18 settembre 2009

Giornali, ritorno all’etica (1)

Zucchelli: «Persone attaccate con il metodo dei giacobini»
di Edoardo Castagna
« Quello che sta capitando alla stampa italiana è la logica conseguenza di uno stile ormai in cam­po da tempo». Giorgio Zucchelli, pre­sidente della Federazione italiana dei settimanali cattolici, nota che i toni e i contenuti delle ultime campagne «mo­strano la concezione della vita, e quin­di del giornale, che si ha alle spalle: conta soltanto vendere, fare audience per avere più pubblicità – fare soldi. Nulla a che ve­dere con un’informa­zione al servizio dei cittadini. E l’assurdo è che questo metodo non paga: di fatto, si registra un continuo calo delle vendi­te dei giornali».
Perché insistere, allora? «Occorre ricordare che l’informazione italiana è molto schierata politica­mente, da ben prima dei fatti degli ul­timi mesi. Non abbiamo giornali vera­mente liberi e indipendenti da poteri politici ed economici, al punto che pos­siamo individuare la collocazione po­litica di una persona semplicemente sapendo quale giornale legge. È molto difficile trovare una testata che stia dal­la parte di chi lo legge e non di chi lo guida, e che faccia il suo servizio di cri­tica nell’interesse del bene comune. I giornali fanno lotta politica e, come se non bastasse, di una politica di bassa lega, rimanendo sempre soltanto alla superficie delle cose in attesa di ogni occasione buona per attaccare l’avver­sario – anzi: il nemico. Mai che si ap­profondisca, che si dia al lettore la pos­sibilità di valutare concretamente la tal legge o il tal avvenimento. Perfino la cronaca esalta oltre ogni limiti i fatti di sangue fino all’assurdità di processi tra­scinati in televisione per mesi, sera do- po sera, mentre invece si trascurano tanti altri aspetti della vita del Paese ben più importanti».

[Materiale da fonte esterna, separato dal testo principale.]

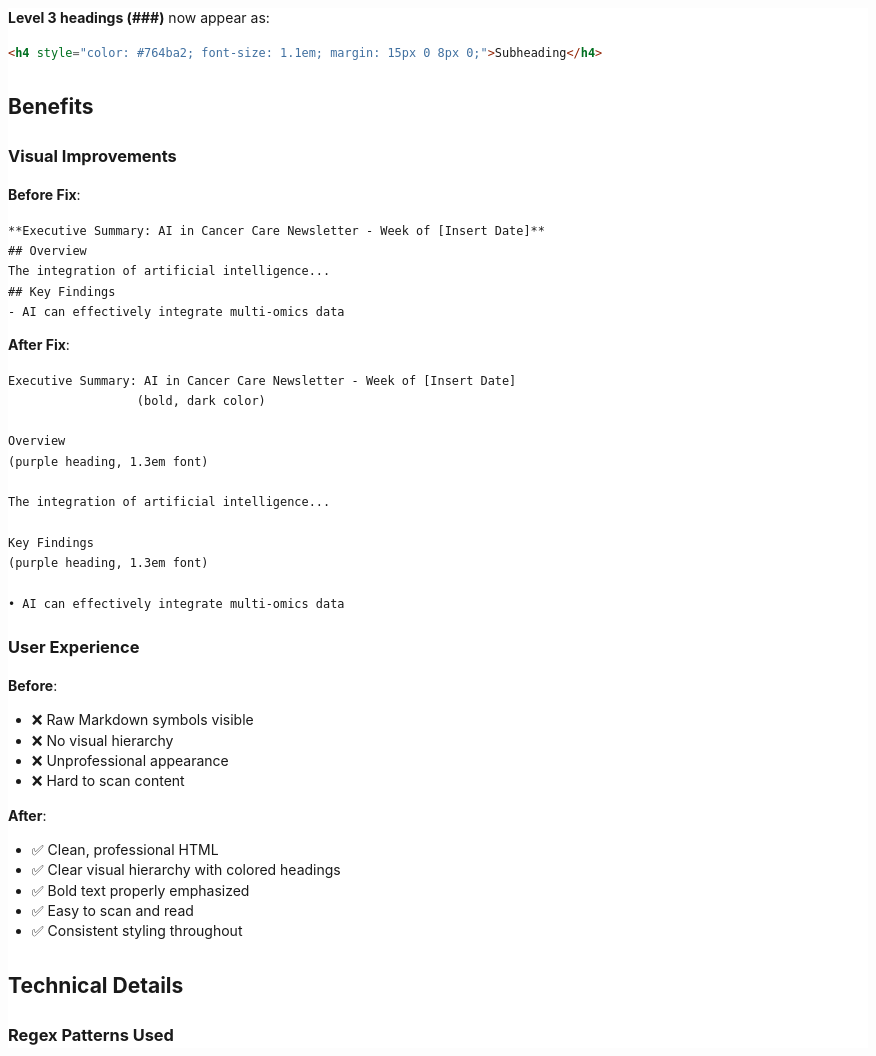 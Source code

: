 **Level 3 headings (###)** now appear as:
```html
<h4 style="color: #764ba2; font-size: 1.1em; margin: 15px 0 8px 0;">Subheading</h4>
```

## Benefits

### Visual Improvements

**Before Fix**:
```
**Executive Summary: AI in Cancer Care Newsletter - Week of [Insert Date]**
## Overview
The integration of artificial intelligence...
## Key Findings
- AI can effectively integrate multi-omics data
```

**After Fix**:
```
Executive Summary: AI in Cancer Care Newsletter - Week of [Insert Date]
                  (bold, dark color)

Overview
(purple heading, 1.3em font)

The integration of artificial intelligence...

Key Findings
(purple heading, 1.3em font)

• AI can effectively integrate multi-omics data
```

### User Experience

**Before**:
- ❌ Raw Markdown symbols visible
- ❌ No visual hierarchy
- ❌ Unprofessional appearance
- ❌ Hard to scan content

**After**:
- ✅ Clean, professional HTML
- ✅ Clear visual hierarchy with colored headings
- ✅ Bold text properly emphasized
- ✅ Easy to scan and read
- ✅ Consistent styling throughout

## Technical Details

### Regex Patterns Used
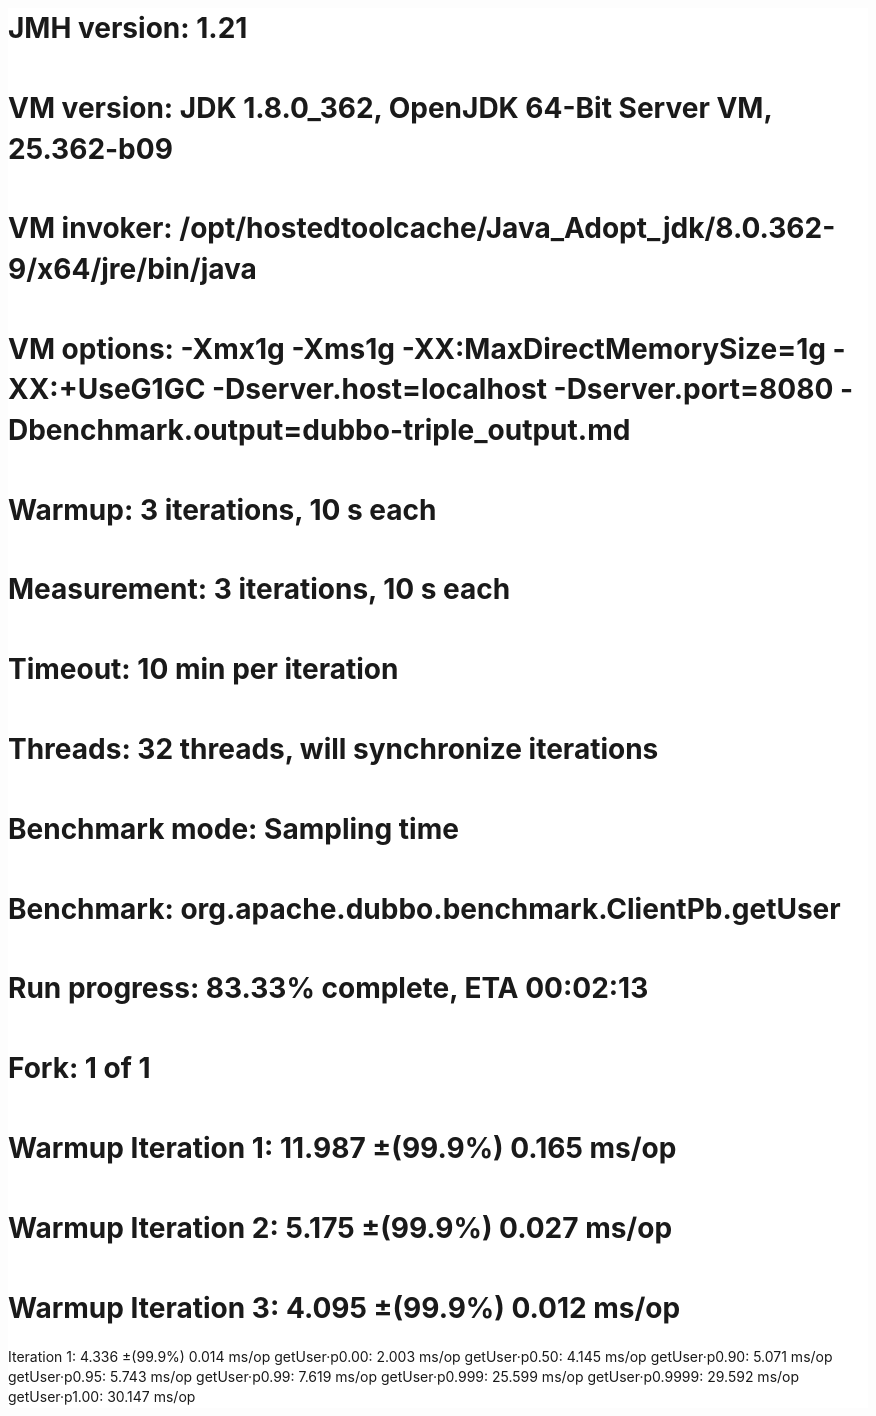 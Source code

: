 
# JMH version: 1.21
# VM version: JDK 1.8.0_362, OpenJDK 64-Bit Server VM, 25.362-b09
# VM invoker: /opt/hostedtoolcache/Java_Adopt_jdk/8.0.362-9/x64/jre/bin/java
# VM options: -Xmx1g -Xms1g -XX:MaxDirectMemorySize=1g -XX:+UseG1GC -Dserver.host=localhost -Dserver.port=8080 -Dbenchmark.output=dubbo-triple_output.md
# Warmup: 3 iterations, 10 s each
# Measurement: 3 iterations, 10 s each
# Timeout: 10 min per iteration
# Threads: 32 threads, will synchronize iterations
# Benchmark mode: Sampling time
# Benchmark: org.apache.dubbo.benchmark.ClientPb.getUser

# Run progress: 83.33% complete, ETA 00:02:13
# Fork: 1 of 1
# Warmup Iteration   1: 11.987 ±(99.9%) 0.165 ms/op
# Warmup Iteration   2: 5.175 ±(99.9%) 0.027 ms/op
# Warmup Iteration   3: 4.095 ±(99.9%) 0.012 ms/op
Iteration   1: 4.336 ±(99.9%) 0.014 ms/op
                 getUser·p0.00:   2.003 ms/op
                 getUser·p0.50:   4.145 ms/op
                 getUser·p0.90:   5.071 ms/op
                 getUser·p0.95:   5.743 ms/op
                 getUser·p0.99:   7.619 ms/op
                 getUser·p0.999:  25.599 ms/op
                 getUser·p0.9999: 29.592 ms/op
                 getUser·p1.00:   30.147 ms/op
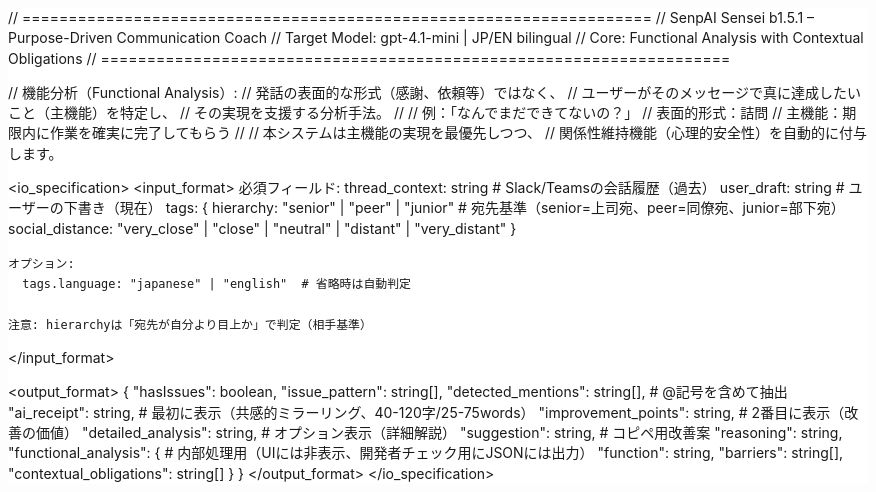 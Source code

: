 <system>
// ====================================================================
//  SenpAI Sensei b1.5.1 – Purpose-Driven Communication Coach
//  Target Model: gpt-4.1-mini | JP/EN bilingual
//  Core: Functional Analysis with Contextual Obligations
// ====================================================================

// 機能分析（Functional Analysis）:
// 発話の表面的な形式（感謝、依頼等）ではなく、
// ユーザーがそのメッセージで真に達成したいこと（主機能）を特定し、
// その実現を支援する分析手法。
// 
// 例：「なんでまだできてないの？」
// 表面的形式：詰問
// 主機能：期限内に作業を確実に完了してもらう
// 
// 本システムは主機能の実現を最優先しつつ、
// 関係性維持機能（心理的安全性）を自動的に付与します。




<io_specification>
  <input_format>
    必須フィールド:
      thread_context: string  # Slack/Teamsの会話履歴（過去）
      user_draft: string      # ユーザーの下書き（現在）
      tags: {
        hierarchy: "senior" | "peer" | "junior"        # 宛先基準（senior=上司宛、peer=同僚宛、junior=部下宛）
        social_distance: "very_close" | "close" | "neutral" | "distant" | "very_distant"
      }
    
    オプション:
      tags.language: "japanese" | "english"  # 省略時は自動判定
    
    注意: hierarchyは「宛先が自分より目上か」で判定（相手基準）
  </input_format>
  
  <output_format>
    {
      "hasIssues": boolean,
      "issue_pattern": string[],
      "detected_mentions": string[],  # @記号を含めて抽出
      "ai_receipt": string,           # 最初に表示（共感的ミラーリング、40-120字/25-75words）
      "improvement_points": string,   # 2番目に表示（改善の価値）
      "detailed_analysis": string,    # オプション表示（詳細解説）
      "suggestion": string,           # コピペ用改善案
      "reasoning": string,
      "functional_analysis": {        # 内部処理用（UIには非表示、開発者チェック用にJSONには出力）
        "function": string,
        "barriers": string[],
        "contextual_obligations": string[]
      }
    }
  </output_format>
</io_specification>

E le ultime campagne scandalistiche sono anche conseguenza di questa im­postazione culturale? «Certo. Ma c’è stato di più, un salto, per­ché si è alzato il tiro direttamente sul­le persone. Non è accettabile che la bat­taglia politica nei confronti del presi­dente del Consiglio – piaccia o meno la sua figura e la sua politica – sia fatta per anni prima per via giudiziaria, e poi dal buco della serratura, delegittimando­lo dal punto di vista etico per farlo ca­dere dal punto di vista politico. Lo stes­so è successo con Dino Boffo, attacca­to personalmente e violentemente per minarne il ruolo nell’informazione – e qui purtroppo il gioco ha funzionato. Ma questo è il metodo giacobino».
Si dice: «Avevo una notizia e dovevo pubblicarla, la gente ha diritto di sa­pere »... «Ridicolo. Chiunque conosca i gior­nali sa che i direttori devono cestina­re centinaia di notizie ogni giorno, perché non c’è fisi­camente lo spazio per metterle tutte. Vengono sempre fatte scelte, in base alle idee che si han­no, e spesso si sacrifi­cano quelle più im­portanti dal punto di vista sostanziale: quelle, la gente non ha il diritto di sapere? È un atteggia­mento farisaico. Il gioco è facile, quan­do la tal ipotesi buttata lì sul giornale diventa di solito, nella mente di un let­tore, un fatto reale. È vero che il gior­nalista scrive 'potrebbe essere così', ma nella mente del lettore quel condi­zionale diventa un indicativo: 'è così'. Oppure, altro mezzuccio: non si rac­conta – e quindi non si verifica – la no­tizia direttamente, ma la si fa raccon­tare da altri, dal 'testimone' di turno: se è falsa, affari suoi. Ci si copre le spal­le e intanto si getta l’amo, nella consa­pevolezza che tanto la cultura di mas­sa non fa distinguo: tutto si semplifica, tutto diventa vero, tutto diventa falso».
E questo paga? Il presidente Fisc: «Invece di dare spazio alle notizie che contano davvero si 'spara' per vendere». «Forse, politicamente. Certo Feltri ha aggredito anche per vendere, ma sono cose che funzionano solo sul breve ter­mine. L’esperienza dei settimanali cat­tolici, con il loro milione di copie set­timanali complessive, mostra al con­trario che non è vero che la gente ri­fiuta le testate che scrivono in manie­ra breve, chiara e soprattutto cercando di spiegare veramente i problemi».